What are the lines of the listing below, word for word, from the first down to the one that contains "MPP/Vmpp time is"?

• _INPUT DATA_
§
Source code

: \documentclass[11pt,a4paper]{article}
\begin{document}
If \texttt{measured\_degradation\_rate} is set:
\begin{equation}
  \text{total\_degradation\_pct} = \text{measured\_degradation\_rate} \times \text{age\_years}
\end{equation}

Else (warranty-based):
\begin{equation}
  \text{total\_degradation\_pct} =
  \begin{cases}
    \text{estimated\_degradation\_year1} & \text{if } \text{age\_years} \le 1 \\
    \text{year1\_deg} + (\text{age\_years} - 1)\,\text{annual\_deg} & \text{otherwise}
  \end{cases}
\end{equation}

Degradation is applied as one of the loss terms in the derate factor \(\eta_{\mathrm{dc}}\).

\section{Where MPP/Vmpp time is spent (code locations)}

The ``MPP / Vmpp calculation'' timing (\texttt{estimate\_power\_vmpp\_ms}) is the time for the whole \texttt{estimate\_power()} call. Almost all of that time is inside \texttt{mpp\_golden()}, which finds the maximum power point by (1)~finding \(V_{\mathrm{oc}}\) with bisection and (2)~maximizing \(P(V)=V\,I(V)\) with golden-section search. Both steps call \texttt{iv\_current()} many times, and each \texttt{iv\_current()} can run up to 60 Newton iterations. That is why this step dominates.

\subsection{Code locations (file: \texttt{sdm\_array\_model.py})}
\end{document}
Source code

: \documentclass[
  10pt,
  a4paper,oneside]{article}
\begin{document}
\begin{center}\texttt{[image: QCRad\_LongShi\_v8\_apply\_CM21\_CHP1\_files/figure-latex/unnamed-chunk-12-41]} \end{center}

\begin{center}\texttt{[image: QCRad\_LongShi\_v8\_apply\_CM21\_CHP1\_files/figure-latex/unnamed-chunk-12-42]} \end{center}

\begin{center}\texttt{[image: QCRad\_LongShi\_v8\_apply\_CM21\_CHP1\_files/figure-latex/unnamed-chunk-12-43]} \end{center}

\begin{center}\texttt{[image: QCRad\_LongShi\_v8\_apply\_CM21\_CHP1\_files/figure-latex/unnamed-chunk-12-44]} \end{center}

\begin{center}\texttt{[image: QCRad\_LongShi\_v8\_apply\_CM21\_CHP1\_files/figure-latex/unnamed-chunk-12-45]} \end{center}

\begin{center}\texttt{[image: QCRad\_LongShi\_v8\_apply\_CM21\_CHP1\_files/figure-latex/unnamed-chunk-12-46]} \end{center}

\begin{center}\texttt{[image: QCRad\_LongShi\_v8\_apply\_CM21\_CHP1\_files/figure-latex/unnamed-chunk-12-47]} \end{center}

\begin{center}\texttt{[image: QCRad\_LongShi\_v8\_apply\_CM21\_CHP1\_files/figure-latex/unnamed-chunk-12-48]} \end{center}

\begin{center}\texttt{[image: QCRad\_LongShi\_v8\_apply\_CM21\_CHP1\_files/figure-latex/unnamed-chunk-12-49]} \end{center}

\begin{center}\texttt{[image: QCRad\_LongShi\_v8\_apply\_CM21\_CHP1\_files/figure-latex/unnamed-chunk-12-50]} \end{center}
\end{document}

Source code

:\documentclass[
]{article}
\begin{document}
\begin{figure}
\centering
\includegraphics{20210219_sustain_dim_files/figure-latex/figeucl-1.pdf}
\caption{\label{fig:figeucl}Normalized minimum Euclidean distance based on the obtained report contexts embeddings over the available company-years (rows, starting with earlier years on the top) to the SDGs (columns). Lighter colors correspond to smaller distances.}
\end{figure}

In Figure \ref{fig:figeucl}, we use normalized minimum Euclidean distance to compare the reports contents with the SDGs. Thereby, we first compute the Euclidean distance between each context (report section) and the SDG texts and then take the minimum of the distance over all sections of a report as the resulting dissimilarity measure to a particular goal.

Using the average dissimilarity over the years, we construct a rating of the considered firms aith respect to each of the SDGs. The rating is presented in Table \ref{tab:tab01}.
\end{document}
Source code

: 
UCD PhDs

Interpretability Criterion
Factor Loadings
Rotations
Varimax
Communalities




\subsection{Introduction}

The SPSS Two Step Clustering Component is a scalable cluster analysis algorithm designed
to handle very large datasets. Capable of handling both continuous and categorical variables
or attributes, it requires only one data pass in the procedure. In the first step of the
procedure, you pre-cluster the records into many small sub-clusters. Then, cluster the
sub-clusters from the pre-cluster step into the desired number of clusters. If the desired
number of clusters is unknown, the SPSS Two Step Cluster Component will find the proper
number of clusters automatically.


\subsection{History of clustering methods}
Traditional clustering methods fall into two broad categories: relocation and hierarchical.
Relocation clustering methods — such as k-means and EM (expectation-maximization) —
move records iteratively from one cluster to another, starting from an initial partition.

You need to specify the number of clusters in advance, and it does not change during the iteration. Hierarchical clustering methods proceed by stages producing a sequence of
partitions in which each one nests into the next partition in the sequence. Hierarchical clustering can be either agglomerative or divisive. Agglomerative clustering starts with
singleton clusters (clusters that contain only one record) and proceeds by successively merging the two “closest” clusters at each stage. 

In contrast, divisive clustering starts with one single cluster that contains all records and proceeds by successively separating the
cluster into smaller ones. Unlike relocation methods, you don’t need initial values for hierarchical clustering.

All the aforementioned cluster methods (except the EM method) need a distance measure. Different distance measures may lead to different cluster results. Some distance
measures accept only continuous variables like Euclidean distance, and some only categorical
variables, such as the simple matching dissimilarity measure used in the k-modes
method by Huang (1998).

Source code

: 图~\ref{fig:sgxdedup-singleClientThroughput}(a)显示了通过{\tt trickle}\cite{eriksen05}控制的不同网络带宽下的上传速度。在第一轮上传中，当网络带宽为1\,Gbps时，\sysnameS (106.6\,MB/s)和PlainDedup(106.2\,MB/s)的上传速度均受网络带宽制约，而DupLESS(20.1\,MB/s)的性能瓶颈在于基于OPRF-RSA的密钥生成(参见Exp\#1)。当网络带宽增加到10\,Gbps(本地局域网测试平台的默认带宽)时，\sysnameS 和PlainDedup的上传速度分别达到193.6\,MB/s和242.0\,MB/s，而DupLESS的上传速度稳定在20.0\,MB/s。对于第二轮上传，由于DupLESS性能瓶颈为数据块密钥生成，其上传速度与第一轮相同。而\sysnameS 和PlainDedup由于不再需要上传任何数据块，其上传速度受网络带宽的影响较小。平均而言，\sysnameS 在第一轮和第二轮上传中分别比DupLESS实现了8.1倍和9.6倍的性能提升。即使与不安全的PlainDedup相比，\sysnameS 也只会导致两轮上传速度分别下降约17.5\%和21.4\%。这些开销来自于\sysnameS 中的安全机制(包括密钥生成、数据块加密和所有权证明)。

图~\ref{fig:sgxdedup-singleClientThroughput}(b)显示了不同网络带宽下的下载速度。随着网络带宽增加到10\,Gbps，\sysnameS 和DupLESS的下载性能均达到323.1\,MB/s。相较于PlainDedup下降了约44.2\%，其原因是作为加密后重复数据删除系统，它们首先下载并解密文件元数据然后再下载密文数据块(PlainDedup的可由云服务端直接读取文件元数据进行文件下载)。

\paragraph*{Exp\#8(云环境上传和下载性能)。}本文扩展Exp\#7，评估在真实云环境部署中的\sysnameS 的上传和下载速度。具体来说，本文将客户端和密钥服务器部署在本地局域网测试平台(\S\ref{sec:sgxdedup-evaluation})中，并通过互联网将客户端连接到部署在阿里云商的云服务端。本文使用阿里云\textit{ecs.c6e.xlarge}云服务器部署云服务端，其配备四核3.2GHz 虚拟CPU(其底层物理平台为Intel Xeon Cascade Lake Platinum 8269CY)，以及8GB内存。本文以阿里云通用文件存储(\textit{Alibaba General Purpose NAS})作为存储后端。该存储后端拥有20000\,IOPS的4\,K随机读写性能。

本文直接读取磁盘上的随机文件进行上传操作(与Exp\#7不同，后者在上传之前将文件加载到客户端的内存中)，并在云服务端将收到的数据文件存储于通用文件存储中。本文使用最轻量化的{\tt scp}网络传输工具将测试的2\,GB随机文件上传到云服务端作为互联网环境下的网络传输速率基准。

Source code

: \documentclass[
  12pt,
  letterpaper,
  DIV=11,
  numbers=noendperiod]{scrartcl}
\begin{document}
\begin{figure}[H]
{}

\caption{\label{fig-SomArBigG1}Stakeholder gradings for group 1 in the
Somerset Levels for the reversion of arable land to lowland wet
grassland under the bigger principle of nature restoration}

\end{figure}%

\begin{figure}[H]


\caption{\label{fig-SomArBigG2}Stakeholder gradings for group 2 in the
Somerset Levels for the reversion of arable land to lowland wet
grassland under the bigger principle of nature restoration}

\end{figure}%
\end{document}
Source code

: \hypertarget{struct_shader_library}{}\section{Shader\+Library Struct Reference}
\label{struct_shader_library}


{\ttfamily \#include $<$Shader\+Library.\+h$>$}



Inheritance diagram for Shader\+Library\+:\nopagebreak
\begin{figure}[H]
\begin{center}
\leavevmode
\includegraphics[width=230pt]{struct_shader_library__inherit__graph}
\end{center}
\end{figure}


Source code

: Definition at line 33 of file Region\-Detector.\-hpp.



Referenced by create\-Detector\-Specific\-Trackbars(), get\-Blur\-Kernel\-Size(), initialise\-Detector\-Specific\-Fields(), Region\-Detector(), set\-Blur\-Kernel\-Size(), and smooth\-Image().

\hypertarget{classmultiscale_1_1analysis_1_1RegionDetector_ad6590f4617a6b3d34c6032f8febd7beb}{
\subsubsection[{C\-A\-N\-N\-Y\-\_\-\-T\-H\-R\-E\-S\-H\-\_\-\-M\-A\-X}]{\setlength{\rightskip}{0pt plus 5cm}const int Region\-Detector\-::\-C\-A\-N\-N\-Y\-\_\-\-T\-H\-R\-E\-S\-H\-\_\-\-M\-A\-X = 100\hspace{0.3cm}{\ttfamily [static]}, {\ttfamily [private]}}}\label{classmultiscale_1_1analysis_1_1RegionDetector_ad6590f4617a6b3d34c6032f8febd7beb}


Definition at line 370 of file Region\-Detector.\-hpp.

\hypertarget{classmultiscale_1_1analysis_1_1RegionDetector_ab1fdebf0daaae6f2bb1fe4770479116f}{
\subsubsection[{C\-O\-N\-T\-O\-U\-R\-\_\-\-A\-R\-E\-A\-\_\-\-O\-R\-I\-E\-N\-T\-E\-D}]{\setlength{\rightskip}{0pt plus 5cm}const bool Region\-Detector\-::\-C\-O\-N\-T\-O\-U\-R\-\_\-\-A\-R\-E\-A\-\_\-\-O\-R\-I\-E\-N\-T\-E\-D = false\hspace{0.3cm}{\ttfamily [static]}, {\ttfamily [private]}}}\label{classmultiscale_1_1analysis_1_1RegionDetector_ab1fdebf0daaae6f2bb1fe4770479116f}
§
• _EXERCISE OUTPUT_
Source code

: \documentclass[11pt,a4paper]{article}
\begin{document}
If \texttt{measured\_degradation\_rate} is set:
\begin{equation}
  \text{total\_degradation\_pct} = \text{measured\_degradation\_rate} \times \text{age\_years}
\end{equation}

Else (warranty-based):
\begin{equation}
  \text{total\_degradation\_pct} =
  \begin{cases}
    \text{estimated\_degradation\_year1} & \text{if } \text{age\_years} \le 1 \\
    \text{year1\_deg} + (\text{age\_years} - 1)\,\text{annual\_deg} & \text{otherwise}
  \end{cases}
\end{equation}

Degradation is applied as one of the loss terms in the derate factor \(\eta_{\mathrm{dc}}\).

\section{Where MPP/Vmpp time is spent (code locations)}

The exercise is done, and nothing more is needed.